Dataset entries Block Start

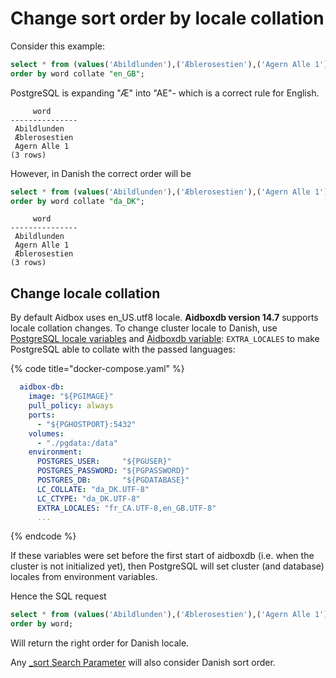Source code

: # Change sort order by locale collation

Consider this example:

```sql
select * from (values('Abildlunden'),('Æblerosestien'),('Agern Alle 1')) x(word)
order by word collate "en_GB";
```

PostgreSQL is expanding "Æ" into "AE"- which is a correct rule for English.

```
     word      
---------------
 Abildlunden
 Æblerosestien
 Agern Alle 1
(3 rows)
```

However, in Danish the correct order will be

```sql
select * from (values('Abildlunden'),('Æblerosestien'),('Agern Alle 1')) x(word)
order by word collate "da_DK";
```

```
     word      
---------------
 Abildlunden
 Agern Alle 1
 Æblerosestien
(3 rows)
```

## Change locale collation

By default Aidbox uses en\_US.utf8 locale. **Aidboxdb version 14.7** supports locale collation changes. To change cluster locale to Danish, use [PostgreSQL locale variables](https://www.postgresql.org/docs/current/locale.html) and [Aidboxdb variable](../../../deprecated/deprecated/other/aidboxdb-environment-variables.md#optional-environment-variables): `EXTRA_LOCALES` to make PostgreSQL able to collate with the passed languages:&#x20;

{% code title="docker-compose.yaml" %}
```yaml
  aidbox-db:
    image: "${PGIMAGE}"
    pull_policy: always
    ports:
      - "${PGHOSTPORT}:5432"
    volumes:
      - "./pgdata:/data"
    environment:
      POSTGRES_USER:     "${PGUSER}"
      POSTGRES_PASSWORD: "${PGPASSWORD}"
      POSTGRES_DB:       "${PGDATABASE}"
      LC_COLLATE: "da_DK.UTF-8"
      LC_CTYPE: "da_DK.UTF-8"
      EXTRA_LOCALES: "fr_CA.UTF-8,en_GB.UTF-8"
      ...

```
{% endcode %}

If these variables were set before the first start of aidboxdb (i.e. when the cluster is not initialized yet), then PostgreSQL will set cluster (and database) locales from environment variables.

Hence the SQL request

```sql
select * from (values('Abildlunden'),('Æblerosestien'),('Agern Alle 1')) x(word)
order by word;
```

Will return the right order for Danish locale.

Any [\_sort Search Parameter](../../../api/rest-api/fhir-search/searchparameter.md#sort) will also consider Danish sort order.

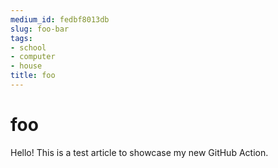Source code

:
 ```yaml
---
medium_id: fedbf8013db
slug: foo-bar
tags:
- school
- computer
- house
title: foo
---
```


# foo
Hello! This is a test article to showcase my new GitHub Action.
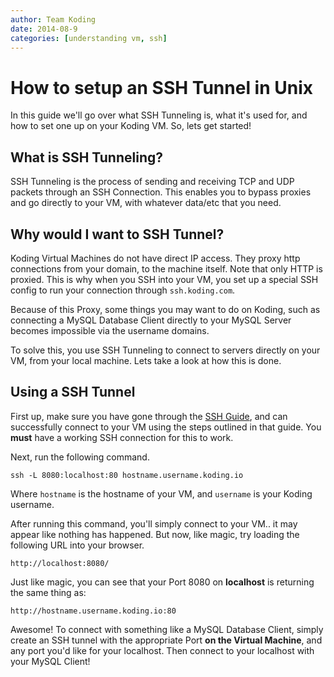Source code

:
 ```yaml
---
author: Team Koding
date: 2014-08-9
categories: [understanding vm, ssh]
---
```


# How to setup an SSH Tunnel in Unix

In this guide we'll go over what SSH Tunneling is, what it's used for, 
and how to set one up on your Koding VM. So, lets get started!

## What is SSH Tunneling?

SSH Tunneling is the process of sending and receiving TCP and UDP packets 
through an SSH Connection. This enables you to bypass proxies and go 
directly to your VM, with whatever data/etc that you need.

## Why would I want to SSH Tunnel?

Koding Virtual Machines do not have direct IP access. They proxy http 
connections from your domain, to the machine itself. Note that only HTTP 
is proxied. This is why when you SSH into your VM, you set up a special 
SSH config to run your connection through `ssh.koding.com`.

Because of this Proxy, some things you may want to do on Koding, such as 
connecting a MySQL Database Client directly to your MySQL Server becomes 
impossible via the username domains.

To solve this, you use SSH Tunneling to connect to servers directly on 
your VM, from your local machine. Lets take a look at how this is done.

## Using a SSH Tunnel

First up, make sure you have gone through the [SSH Guide][ssh-guide], and 
can successfully connect to your VM using the steps outlined in that 
guide. You **must** have a working SSH connection for this to work.

Next, run the following command.

```
ssh -L 8080:localhost:80 hostname.username.koding.io
```

Where `hostname` is the hostname of your VM, and `username` is your 
Koding username.

After running this command, you'll simply connect to your VM.. it may 
appear like nothing has happened. But now, like magic, try loading the 
following URL into your browser.

```
http://localhost:8080/
```

Just like magic, you can see that your Port 8080 on **localhost** is 
returning the same thing as:

```
http://hostname.username.koding.io:80
```

Awesome! To connect with something like a MySQL Database Client, simply 
create an SSH tunnel with the appropriate Port **on the Virtual 
Machine**, and any port you'd like for your localhost. Then connect to 
your localhost with your MySQL Client!




[ssh-guide]: /guides/ssh-into-your-vm
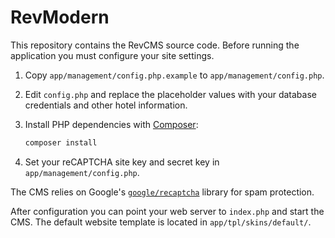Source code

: # RevModern

This repository contains the RevCMS source code. Before running the application you must configure your site settings.

1. Copy `app/management/config.php.example` to `app/management/config.php`.
2. Edit `config.php` and replace the placeholder values with your database credentials and other hotel information.
3. Install PHP dependencies with [Composer](https://getcomposer.org/):

   ```bash
   composer install
   ```
4. Set your reCAPTCHA site key and secret key in `app/management/config.php`.

The CMS relies on Google's [`google/recaptcha`](https://github.com/google/recaptcha) library for spam protection.

After configuration you can point your web server to `index.php` and start the CMS.
The default website template is located in `app/tpl/skins/default/`.
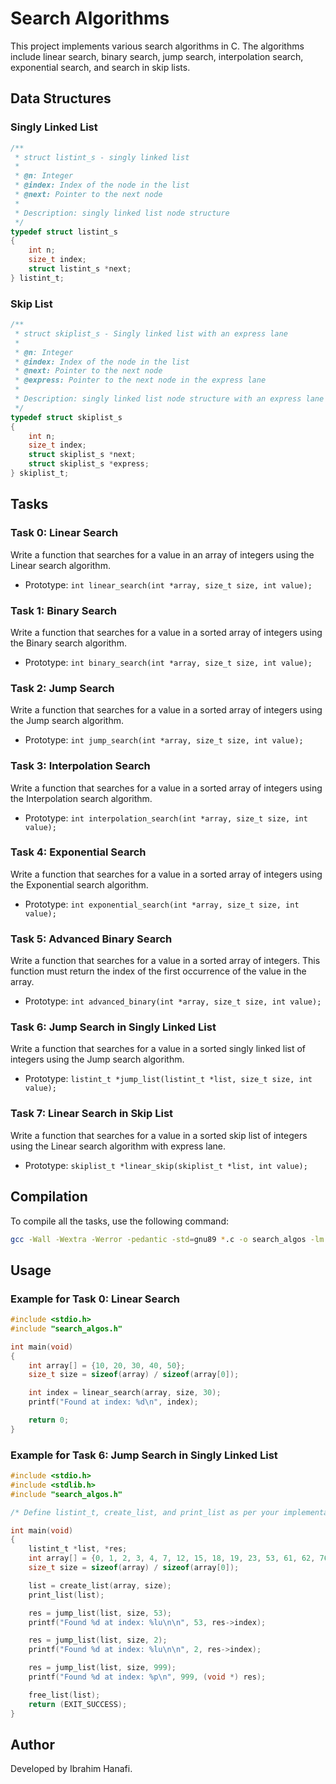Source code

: # Search Algorithms

This project implements various search algorithms in C. The algorithms include linear search, binary search, jump search, interpolation search, exponential search, and search in skip lists.

## Data Structures

### Singly Linked List

```c
/**
 * struct listint_s - singly linked list
 *
 * @n: Integer
 * @index: Index of the node in the list
 * @next: Pointer to the next node
 *
 * Description: singly linked list node structure
 */
typedef struct listint_s
{
    int n;
    size_t index;
    struct listint_s *next;
} listint_t;
```

### Skip List

```c
/**
 * struct skiplist_s - Singly linked list with an express lane
 *
 * @n: Integer
 * @index: Index of the node in the list
 * @next: Pointer to the next node
 * @express: Pointer to the next node in the express lane
 *
 * Description: singly linked list node structure with an express lane
 */
typedef struct skiplist_s
{
    int n;
    size_t index;
    struct skiplist_s *next;
    struct skiplist_s *express;
} skiplist_t;
```

## Tasks

### Task 0: Linear Search

Write a function that searches for a value in an array of integers using the Linear search algorithm.

- Prototype: `int linear_search(int *array, size_t size, int value);`

### Task 1: Binary Search

Write a function that searches for a value in a sorted array of integers using the Binary search algorithm.

- Prototype: `int binary_search(int *array, size_t size, int value);`

### Task 2: Jump Search

Write a function that searches for a value in a sorted array of integers using the Jump search algorithm.

- Prototype: `int jump_search(int *array, size_t size, int value);`

### Task 3: Interpolation Search

Write a function that searches for a value in a sorted array of integers using the Interpolation search algorithm.

- Prototype: `int interpolation_search(int *array, size_t size, int value);`

### Task 4: Exponential Search

Write a function that searches for a value in a sorted array of integers using the Exponential search algorithm.

- Prototype: `int exponential_search(int *array, size_t size, int value);`

### Task 5: Advanced Binary Search

Write a function that searches for a value in a sorted array of integers. This function must return the index of the first occurrence of the value in the array.

- Prototype: `int advanced_binary(int *array, size_t size, int value);`

### Task 6: Jump Search in Singly Linked List

Write a function that searches for a value in a sorted singly linked list of integers using the Jump search algorithm.

- Prototype: `listint_t *jump_list(listint_t *list, size_t size, int value);`

### Task 7: Linear Search in Skip List

Write a function that searches for a value in a sorted skip list of integers using the Linear search algorithm with express lane.

- Prototype: `skiplist_t *linear_skip(skiplist_t *list, int value);`

## Compilation

To compile all the tasks, use the following command:

```sh
gcc -Wall -Wextra -Werror -pedantic -std=gnu89 *.c -o search_algos -lm
```

## Usage

### Example for Task 0: Linear Search

```c
#include <stdio.h>
#include "search_algos.h"

int main(void)
{
    int array[] = {10, 20, 30, 40, 50};
    size_t size = sizeof(array) / sizeof(array[0]);

    int index = linear_search(array, size, 30);
    printf("Found at index: %d\n", index);

    return 0;
}
```

### Example for Task 6: Jump Search in Singly Linked List

```c
#include <stdio.h>
#include <stdlib.h>
#include "search_algos.h"

/* Define listint_t, create_list, and print_list as per your implementation */

int main(void)
{
    listint_t *list, *res;
    int array[] = {0, 1, 2, 3, 4, 7, 12, 15, 18, 19, 23, 53, 61, 62, 76, 99};
    size_t size = sizeof(array) / sizeof(array[0]);

    list = create_list(array, size);
    print_list(list);

    res = jump_list(list, size, 53);
    printf("Found %d at index: %lu\n\n", 53, res->index);

    res = jump_list(list, size, 2);
    printf("Found %d at index: %lu\n\n", 2, res->index);

    res = jump_list(list, size, 999);
    printf("Found %d at index: %p\n", 999, (void *) res);

    free_list(list);
    return (EXIT_SUCCESS);
}
```

## Author

Developed by Ibrahim Hanafi.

Dataset entries Block End

> [What you have to do]
Your answer should be the lines above that contain the word "must", copied out.

> [Task output]
guide. You **must** have a working SSH connection for this to work.
This repository contains the RevCMS source code. Before running the application you must configure your site settings.
Write a function that searches for a value in a sorted array of integers. This function must return the index of the first occurrence of the value in the array.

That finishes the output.